Pagi-pagi sekali Zihan terbangun, ia merapikan tempat tidurnya, dan bersiap untuk sekolah. Setelah mandi dan berpakaian rapi, Zihan mengambil tas dan pergi ke lantai bawah.
“Selamati pagi kakek, selamat pagi nenek, dan selamat pagi Papa,” sapa Zihan dengan wajah yang tersenyum senang.
Membuat tiga orang dengan aktivitas berbeda itu pun menatapnya, Derya yang tengah asyik membaca koran langsung menatap lekat cucunya itu, begitu pula dengan sang Ayah yang terhenti menyuap makanannya.
Itu bukan tanpa alasan, melihat Zihan yang tiba-tiba menyapa dengan wajah senang, itu cukup berbeda dari biasanya. Zihan yang mereka kenal akan langsung duduk di meja makan tanpa menyapa, juga hanya akan fokus pada buku yang ia bawa.
“Pagi, Cukuku tersayang. Ayo duduk dan makanlah sarapanmu,” balas Defne.
“Ya, nenek,” jawab Zihan lagi sambil menarik kursi yang berdekatan dengan sang Kakek.
“Zihan, tampaknya hari ini kau begitu berbeda cucuku. Ceritakanlah pada kakek apa yang terjadi sampai kau begitu senang hari ini?” tanya Derya.
“Tidak ada yang terjadi Kakek, aku hanya merasa senang saja hari ini.” Sembari memakan roti isi di piringnya.
“Benarkah! Tidak ada yang spesial?”
“Derya, berhentilah mengganggunya, biarkan cucuku itu makan dengan tenang,” tegur Defne.
“Ya, wanita tua cerewet, aku tidak akan mengganggu cucu kesayanganmu ini lagi,” balas Derya yang kembali membaca koran.
Zihan tertawa kecil melihat tingkah sang kakek dan neneknya itu. Dengan cepat ia menghabiskan roti isi di piringnya.
“Papa, hari ini aku ikut bersamamu, ya,” pinta Zihan.

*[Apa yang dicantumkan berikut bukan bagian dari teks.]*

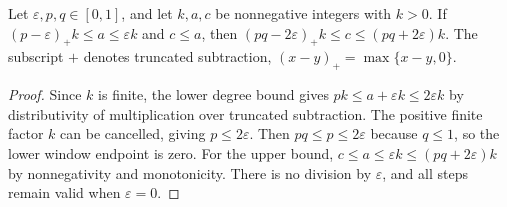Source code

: \begin{lemma}
Let $\varepsilon,p,q\in[0,1]$, and let $k,a,c$ be nonnegative integers with $k>0$.
If $(p-\varepsilon)_+k\leq a\leq\varepsilon k$ and $c\leq a$, then
$(pq-2\varepsilon)_+k\leq c\leq(pq+2\varepsilon)k$.
The subscript $+$ denotes truncated subtraction, $(x-y)_+=\max\{x-y,0\}$.
\end{lemma}
\begin{proof}
Since $k$ is finite, the lower degree bound gives $pk\leq a+\varepsilon k\leq2\varepsilon k$ by distributivity of multiplication over truncated subtraction.
The positive finite factor $k$ can be cancelled, giving $p\leq2\varepsilon$.
Then $pq\leq p\leq2\varepsilon$ because $q\leq1$, so the lower window endpoint is zero.
For the upper bound, $c\leq a\leq\varepsilon k\leq(pq+2\varepsilon)k$ by nonnegativity and monotonicity.
There is no division by $\varepsilon$, and all steps remain valid when $\varepsilon=0$.
\end{proof}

Sang Ayah yang telah lebih dulu menghabiskan makanannya itu pun mendongak, “Ya, tapi habiskan dulu makananmu itu,” balas Taran.
Tak beberapa lama Zihan telah berdiri dari kursinya, “Papa aku sudah selesai makan, ayo kita pergi,” ajaknya.
Taran menangguk, ia juga berdiri dari kursinya sambil merapikan jas dan dasi yang ia kenakan.
“Ibu, Ayah, aku dan Zihan pamit pergi. Jika ada masalah kalian telepon saja, dan jangan lupa jaga kesehatan kalian berdua,” ucap Taran pada kedua orang tuanya.
“Ya, pergilah, Nak. Hati-hati dalam berkendara,” balas sang Ibu.
“Ya, jangan terlalu menghawatirkan kami, kau fokus saja pada pekerjaanmu,” timpal sang Ayah.
“Kakek, nenek, Zihan dan Ayah pergi, yah!” pamit sang cucu.
Taran dan Zihan pun keluar dari rumah, dengan kecepatan sedang Taran mengatar Zihan ke sekolah.
...****************...
Di kelasnya, Zihan dengan baik mendengarkan pelajaran, bahkan terlihat beberapa kali menjawab pertanyaan sulit dari para guru.
“Kau memang Cerdas Zihan,”
“Tepat sekali, kau selalu menjawab pertanyaan dengan benar,”
“Kalian, ikutilah bagaimana Zihan dalam belajar, ya.”
Pujian selalu didapatkan Zihan dari para guru, kecerdasannya itu selalu membuat iri teman sekelasnya, tak terkecuali hari ini, ia hampir menjawab semua kuis yang di ajukan guru sendirian.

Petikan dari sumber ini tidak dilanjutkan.